OKLAHOMA CITY — A group of liquor stores in the state are challenging a pending move to allow the sale of wine and full-strength beer sales in convenience and grocery stores.
Voters in the general election in November approved the ballot measure, known as State Question 792 (SQ 792), marking the first time Oklahoma's liquor laws have been updated in roughly six decades. The changes go into effect in October 2018.
However, The Retail Liquor Association of Oklahoma (RLAO) and Joseph P. Richard, owner of Cache Road Discount Liquor and Wine in Lawton, filed the lawsuit against the Oklahoma Alcoholic Beverage Laws Enforcement (ABLE) Commission on Dec. 19 in Oklahoma County District Court, according to The Oklahoman.

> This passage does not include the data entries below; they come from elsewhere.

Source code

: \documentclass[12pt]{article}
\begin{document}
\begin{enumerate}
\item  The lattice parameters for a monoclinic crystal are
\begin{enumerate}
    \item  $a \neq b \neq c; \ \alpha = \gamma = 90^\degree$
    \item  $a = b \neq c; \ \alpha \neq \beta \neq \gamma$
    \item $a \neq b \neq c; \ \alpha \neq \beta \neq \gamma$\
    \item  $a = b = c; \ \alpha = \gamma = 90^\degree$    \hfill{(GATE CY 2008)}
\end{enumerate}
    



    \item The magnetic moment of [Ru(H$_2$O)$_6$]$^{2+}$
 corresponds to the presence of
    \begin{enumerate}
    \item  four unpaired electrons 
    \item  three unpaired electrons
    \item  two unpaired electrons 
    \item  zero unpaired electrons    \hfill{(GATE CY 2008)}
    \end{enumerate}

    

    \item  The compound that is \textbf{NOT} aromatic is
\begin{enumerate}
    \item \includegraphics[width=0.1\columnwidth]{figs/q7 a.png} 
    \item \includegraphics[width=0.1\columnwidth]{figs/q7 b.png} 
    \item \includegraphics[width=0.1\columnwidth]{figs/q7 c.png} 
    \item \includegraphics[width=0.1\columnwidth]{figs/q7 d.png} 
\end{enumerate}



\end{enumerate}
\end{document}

The plaintiffs are seeking a court order to stop the Oklahoma ABLE Commission from implementing the many changes to state alcohol laws that are part of the ballot question.
The liquor store owners argue in the lawsuit that SQ 792 is unconstitutional under the Fourteenth Amendment of the U.S. Constitution, which guarantees equal protection for all under the law, the news outlet reported.
While SQ 792 allows convenience and grocery stores to operate an unlimited number of locations that can sell wine and beer, the measure limits liquor stores to just two locations, said Bryan Kerr, president of the RLAO.
"We don't believe the state can show a compelling interest in regulating grocery and convenience stores differently than it does liquor stores," Kerr said.
The Yes on 792 campaign, which promoted the ballot measure, said in a statement to the news outlet that it believed the measure would withstand any legal challenge. The Yes on 792 campaign is a coalition of businesses but its largest backer is Wal-Mart Stores Inc.
"Oklahoma consumers made their wishes known at the voting booth with their overwhelming support of modern beer and wine laws. In a last-ditch effort, RLAO has countered with a lawsuit, which we believe is meritless. If a business chooses to sell spirits, they must abide by different rules. SQ 792 is a commonsense law that will stand up to scrutiny," the Yes on 792 campaign said.